Reputation: 415
I am trying to find area formed between a barplot and a curve/normal plot in R. I've used ggplot2 package for all plotting purposes and used gglocator to identify the coordinates. But I am having trouble figuring out how to calculate area between the curves. The barplot will remain constant but the curve will change (as it is each row of a df).

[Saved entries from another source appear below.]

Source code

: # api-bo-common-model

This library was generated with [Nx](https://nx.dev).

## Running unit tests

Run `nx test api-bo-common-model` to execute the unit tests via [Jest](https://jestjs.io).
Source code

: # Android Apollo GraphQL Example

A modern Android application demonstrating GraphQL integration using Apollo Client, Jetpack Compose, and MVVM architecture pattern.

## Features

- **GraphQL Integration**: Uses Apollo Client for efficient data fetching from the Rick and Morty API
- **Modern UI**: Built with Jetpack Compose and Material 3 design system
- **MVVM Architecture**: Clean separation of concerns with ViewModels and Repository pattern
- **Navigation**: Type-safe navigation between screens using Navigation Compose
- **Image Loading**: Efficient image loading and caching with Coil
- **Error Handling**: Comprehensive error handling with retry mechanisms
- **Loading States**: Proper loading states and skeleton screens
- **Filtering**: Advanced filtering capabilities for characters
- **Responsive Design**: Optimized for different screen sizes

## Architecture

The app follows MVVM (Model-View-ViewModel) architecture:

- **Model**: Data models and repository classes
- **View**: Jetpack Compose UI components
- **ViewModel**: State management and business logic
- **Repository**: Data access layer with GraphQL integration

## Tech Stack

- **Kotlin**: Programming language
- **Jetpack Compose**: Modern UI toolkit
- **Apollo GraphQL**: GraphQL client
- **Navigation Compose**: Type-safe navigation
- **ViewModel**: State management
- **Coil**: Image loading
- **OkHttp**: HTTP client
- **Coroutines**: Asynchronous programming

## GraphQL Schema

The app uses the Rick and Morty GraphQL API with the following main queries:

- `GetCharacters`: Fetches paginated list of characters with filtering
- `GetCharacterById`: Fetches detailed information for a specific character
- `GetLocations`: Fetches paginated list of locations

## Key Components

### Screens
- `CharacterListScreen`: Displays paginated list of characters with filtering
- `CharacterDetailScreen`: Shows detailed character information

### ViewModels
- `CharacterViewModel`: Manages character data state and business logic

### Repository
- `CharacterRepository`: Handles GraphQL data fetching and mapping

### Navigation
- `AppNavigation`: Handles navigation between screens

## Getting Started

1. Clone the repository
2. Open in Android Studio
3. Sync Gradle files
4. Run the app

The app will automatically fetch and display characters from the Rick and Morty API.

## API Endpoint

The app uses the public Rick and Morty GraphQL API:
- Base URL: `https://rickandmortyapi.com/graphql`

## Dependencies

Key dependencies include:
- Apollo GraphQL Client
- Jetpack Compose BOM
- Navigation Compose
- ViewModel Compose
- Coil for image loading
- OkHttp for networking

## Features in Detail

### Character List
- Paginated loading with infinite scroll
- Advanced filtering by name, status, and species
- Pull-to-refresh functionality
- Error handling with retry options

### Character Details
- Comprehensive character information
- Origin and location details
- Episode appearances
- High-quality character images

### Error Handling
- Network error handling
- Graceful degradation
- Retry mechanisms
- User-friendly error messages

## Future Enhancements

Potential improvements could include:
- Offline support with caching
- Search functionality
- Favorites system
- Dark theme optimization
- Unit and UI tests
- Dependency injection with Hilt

Here's a reproducible code similar to my problem:
require(ggplot2)
require(ggmap)
x1 <- seq(1, 1000, 25)
x2 <- rnorm(40, mean = 1, sd = 0.25)
df <- data.frame(x1, x2)
bardf <- data.frame(x = c(150,500,750),
height = c(1.4, 1.4, 1.2),
width = c(50,70,90))
p <- ggplot() +
geom_bar(data = bardf, aes(x,height, width = width), fill = "white", stat = "identity") +
geom_line(data = df, aes(x1,x2))
print(p)
gglocator()
To find: area between barplot and under the curve (please ignore the red circle). Anybody have any idea how to proceed with this challenge. I found couple of questions in SO regarding calculating area but most of them were for ROC or just about shading the region. Any suggestions/ideas will be much appreciated.
Upvotes: 1
Views: 1380
Reputation: 43334
If you use approxfun
to build a function that will interpolate points, you can use integrate
to calculate the area. If the bar can be lower than the line, pmin
can return the lower of the heights:
library(ggplot2)
set.seed(1) # returns a line partially higher than a bar
df <- data.frame(x1 = seq(1, 1000, 25),
x2 = rnorm(40, mean = 1, sd = 0.25))
bardf <- data.frame(x = c(150,500,750),
height = c(1.4, 1.4,1.2),
width = c(50,70,90))
ggplot() +
geom_col(data = bardf, aes(x, height, width = width), fill = "white") +
geom_line(data = df, aes(x1, x2))
# iterate in parallel over bardf to calculate all areas at once
mapply(function(x, h, w){
integrate(function(v){pmin(approxfun(df$x1, df$x2)(v), h)},
lower = x - .5 * w,
upper = x + .5 * w
)$value},
bardf$x, bardf$height, bardf$width)
#> [1] 52.40707 83.28773 98.38771
Upvotes: 2